(Cover photo, courtesy of Thomas Nelson)
The president’s comment was a very subtle example of how liberals tend to talk only to each other and are isolated from most Americans, according to R. Emmett Tyrrell Jr., author of the forthcoming book “After the Hangover: The Conservatives' Road to Recovery,” published by Thomas Nelson.
“The president of the United States, governing 300 million Americans, gets up there and you would think he is talking to a small seminar of left-wing ideologues at the University of Chicago,” Tyrrell, the founder and editor of The American Spectator magazine, told CNSNews.com.
“But he’s talking to the entire nation, the vast majority of who are absolutely proud as they can be that we’re a superpower – the only superpower – that makes it a safer world because we are a decent society, another matter that escapes President Obama.”
In the book, Tyrrell writes: “Liberalism is led by arrogant individuals who are embarrassed by our history and oblivious to American achievement.
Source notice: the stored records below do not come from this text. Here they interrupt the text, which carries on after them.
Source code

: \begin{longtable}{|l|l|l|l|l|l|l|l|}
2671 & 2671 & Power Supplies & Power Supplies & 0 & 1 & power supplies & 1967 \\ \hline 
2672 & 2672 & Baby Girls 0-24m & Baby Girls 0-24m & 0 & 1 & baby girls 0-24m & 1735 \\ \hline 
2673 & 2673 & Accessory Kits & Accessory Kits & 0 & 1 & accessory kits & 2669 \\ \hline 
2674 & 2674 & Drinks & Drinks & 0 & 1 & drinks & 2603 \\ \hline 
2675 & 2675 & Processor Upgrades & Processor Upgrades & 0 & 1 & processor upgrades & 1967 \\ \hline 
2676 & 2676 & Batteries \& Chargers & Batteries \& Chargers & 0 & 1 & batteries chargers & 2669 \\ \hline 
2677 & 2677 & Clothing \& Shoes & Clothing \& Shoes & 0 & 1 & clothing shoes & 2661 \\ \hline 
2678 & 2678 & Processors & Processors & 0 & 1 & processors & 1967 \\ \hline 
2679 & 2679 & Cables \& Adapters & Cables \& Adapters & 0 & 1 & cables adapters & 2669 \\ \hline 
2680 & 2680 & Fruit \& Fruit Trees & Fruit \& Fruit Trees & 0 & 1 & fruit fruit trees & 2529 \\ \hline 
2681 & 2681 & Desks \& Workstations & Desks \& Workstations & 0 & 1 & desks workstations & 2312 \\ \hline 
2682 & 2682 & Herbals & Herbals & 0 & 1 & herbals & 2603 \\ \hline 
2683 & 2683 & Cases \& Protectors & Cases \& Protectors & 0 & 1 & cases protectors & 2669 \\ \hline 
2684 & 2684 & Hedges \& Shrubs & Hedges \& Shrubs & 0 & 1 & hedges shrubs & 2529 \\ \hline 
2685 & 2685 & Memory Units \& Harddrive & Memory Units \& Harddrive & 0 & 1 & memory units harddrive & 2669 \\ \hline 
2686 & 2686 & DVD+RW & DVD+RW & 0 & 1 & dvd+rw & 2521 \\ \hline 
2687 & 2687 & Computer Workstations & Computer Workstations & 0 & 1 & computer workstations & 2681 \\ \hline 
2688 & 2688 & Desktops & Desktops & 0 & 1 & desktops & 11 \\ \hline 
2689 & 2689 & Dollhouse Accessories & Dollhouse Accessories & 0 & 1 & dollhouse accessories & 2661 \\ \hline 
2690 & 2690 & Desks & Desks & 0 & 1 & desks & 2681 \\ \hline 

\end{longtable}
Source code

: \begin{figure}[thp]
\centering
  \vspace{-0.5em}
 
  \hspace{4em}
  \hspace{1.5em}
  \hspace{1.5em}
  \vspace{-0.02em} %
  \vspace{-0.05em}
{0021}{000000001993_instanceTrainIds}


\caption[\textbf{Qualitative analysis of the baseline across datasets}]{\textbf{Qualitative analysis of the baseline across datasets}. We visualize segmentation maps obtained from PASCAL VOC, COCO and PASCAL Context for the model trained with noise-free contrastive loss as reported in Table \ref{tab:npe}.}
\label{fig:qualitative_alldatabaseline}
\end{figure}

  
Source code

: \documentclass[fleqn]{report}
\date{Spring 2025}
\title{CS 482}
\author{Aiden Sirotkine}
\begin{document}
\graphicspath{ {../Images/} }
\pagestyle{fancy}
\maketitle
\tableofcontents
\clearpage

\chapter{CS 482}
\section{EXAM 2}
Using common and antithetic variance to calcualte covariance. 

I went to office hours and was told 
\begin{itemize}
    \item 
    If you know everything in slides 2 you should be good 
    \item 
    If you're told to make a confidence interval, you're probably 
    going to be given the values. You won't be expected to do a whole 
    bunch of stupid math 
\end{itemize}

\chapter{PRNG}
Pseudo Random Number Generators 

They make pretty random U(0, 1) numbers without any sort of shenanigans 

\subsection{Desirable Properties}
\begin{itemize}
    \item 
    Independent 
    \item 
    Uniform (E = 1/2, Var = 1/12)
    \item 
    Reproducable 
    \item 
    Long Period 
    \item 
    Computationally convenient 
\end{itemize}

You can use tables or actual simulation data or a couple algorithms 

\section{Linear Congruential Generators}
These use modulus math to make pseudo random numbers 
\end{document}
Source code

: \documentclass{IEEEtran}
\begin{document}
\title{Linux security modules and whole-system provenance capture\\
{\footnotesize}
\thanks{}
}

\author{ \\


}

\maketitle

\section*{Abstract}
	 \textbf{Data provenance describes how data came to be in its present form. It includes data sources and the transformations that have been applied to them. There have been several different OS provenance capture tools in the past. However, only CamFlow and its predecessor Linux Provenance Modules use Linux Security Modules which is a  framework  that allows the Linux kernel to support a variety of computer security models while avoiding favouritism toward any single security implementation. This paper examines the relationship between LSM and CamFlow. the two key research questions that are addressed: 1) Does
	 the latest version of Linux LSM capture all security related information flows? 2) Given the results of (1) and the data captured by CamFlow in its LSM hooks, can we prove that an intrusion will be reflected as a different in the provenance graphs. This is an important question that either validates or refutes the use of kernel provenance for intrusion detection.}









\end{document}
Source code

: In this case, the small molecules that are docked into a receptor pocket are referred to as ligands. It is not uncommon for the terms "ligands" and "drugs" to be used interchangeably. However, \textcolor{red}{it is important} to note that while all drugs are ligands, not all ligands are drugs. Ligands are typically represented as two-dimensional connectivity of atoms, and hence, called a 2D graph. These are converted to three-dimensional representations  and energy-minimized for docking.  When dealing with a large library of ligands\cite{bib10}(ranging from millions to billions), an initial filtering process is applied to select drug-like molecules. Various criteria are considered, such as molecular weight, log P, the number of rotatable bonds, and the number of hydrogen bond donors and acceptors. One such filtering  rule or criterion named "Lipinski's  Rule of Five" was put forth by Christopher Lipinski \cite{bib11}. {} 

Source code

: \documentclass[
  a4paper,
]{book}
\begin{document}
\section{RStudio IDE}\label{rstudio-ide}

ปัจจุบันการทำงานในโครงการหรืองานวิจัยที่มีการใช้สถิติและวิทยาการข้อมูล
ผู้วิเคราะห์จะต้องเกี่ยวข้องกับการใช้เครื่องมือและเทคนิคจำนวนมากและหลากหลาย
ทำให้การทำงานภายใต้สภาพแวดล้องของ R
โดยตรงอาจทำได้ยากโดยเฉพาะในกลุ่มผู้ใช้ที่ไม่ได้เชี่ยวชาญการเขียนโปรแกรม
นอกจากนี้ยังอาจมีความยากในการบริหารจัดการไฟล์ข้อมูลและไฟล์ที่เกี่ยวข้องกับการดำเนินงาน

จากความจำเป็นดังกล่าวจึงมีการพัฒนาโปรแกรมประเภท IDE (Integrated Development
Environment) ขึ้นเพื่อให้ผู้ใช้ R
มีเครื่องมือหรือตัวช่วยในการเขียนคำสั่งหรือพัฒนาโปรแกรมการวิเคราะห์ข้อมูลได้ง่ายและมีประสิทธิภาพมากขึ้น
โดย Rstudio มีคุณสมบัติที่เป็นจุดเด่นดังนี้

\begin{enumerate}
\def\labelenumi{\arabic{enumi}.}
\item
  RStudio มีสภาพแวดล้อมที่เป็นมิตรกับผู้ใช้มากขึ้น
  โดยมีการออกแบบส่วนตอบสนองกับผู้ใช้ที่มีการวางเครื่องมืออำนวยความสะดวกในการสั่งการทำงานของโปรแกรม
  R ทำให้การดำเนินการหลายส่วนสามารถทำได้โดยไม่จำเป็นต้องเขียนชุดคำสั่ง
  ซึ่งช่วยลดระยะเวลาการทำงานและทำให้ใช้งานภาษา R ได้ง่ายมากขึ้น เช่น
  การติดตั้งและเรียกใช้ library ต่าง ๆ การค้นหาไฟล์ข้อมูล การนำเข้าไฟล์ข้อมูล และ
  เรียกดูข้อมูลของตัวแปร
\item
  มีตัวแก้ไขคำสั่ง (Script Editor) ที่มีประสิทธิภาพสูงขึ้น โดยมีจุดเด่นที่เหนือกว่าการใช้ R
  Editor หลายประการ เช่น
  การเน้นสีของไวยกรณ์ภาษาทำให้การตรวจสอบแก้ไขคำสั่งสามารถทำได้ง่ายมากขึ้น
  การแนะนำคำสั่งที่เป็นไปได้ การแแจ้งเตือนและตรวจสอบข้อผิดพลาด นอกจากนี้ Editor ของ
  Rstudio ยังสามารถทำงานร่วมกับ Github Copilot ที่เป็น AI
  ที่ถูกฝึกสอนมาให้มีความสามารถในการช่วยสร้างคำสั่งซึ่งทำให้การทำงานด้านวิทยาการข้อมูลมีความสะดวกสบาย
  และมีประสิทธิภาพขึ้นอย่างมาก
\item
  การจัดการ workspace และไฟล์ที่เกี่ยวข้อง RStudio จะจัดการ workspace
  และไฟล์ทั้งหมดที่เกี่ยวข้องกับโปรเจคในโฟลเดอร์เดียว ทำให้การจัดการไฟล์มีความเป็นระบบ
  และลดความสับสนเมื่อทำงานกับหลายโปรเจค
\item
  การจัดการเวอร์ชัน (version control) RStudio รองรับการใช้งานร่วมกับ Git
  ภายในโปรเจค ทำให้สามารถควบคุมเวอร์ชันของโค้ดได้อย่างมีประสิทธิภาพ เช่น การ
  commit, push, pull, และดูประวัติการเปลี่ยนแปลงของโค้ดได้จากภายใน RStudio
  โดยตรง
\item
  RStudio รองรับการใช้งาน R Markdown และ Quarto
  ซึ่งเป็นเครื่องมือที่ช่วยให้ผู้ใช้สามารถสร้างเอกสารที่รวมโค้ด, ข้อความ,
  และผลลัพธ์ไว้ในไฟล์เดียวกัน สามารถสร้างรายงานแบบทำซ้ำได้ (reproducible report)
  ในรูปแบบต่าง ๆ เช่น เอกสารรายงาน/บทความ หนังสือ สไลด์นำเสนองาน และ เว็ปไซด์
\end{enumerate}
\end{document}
A conservative agenda for our road to recovery must be based on the principles of the foundation of the movement.”
“After the Hangover” references the history of the conservative moment, chronicles its many premature obituaries, calls out “reformed conservatives” commentators who attack the movement and details why conservatism has expanded while liberalism has waned since the 1950s.
“An epic battle between liberalism and conservatism is taking place, and the conservatives have far more strength today in numbers, in institutions, and in ideas than they did in any of the earlier battles,” Tyrrell writes.
The book, however, specifically criticizes what Tyrrell calls the “petty competitiveness” among conservatives, though many of whom, he argues, find their ticket to success in the mainstream media by bashing conservatives.
One example is recent Kathleen Parker, who won the Pulitzer Prize for commentary this month.
“She’s about as dull a writer as anyone I’ve ever encountered,” he said in the interview. “Yet, she’s won a Pulitzer Prize, and basically, she’s won it for sort of posing as a conservative who leaps on every indiscretion or possible problem conservatism faces.”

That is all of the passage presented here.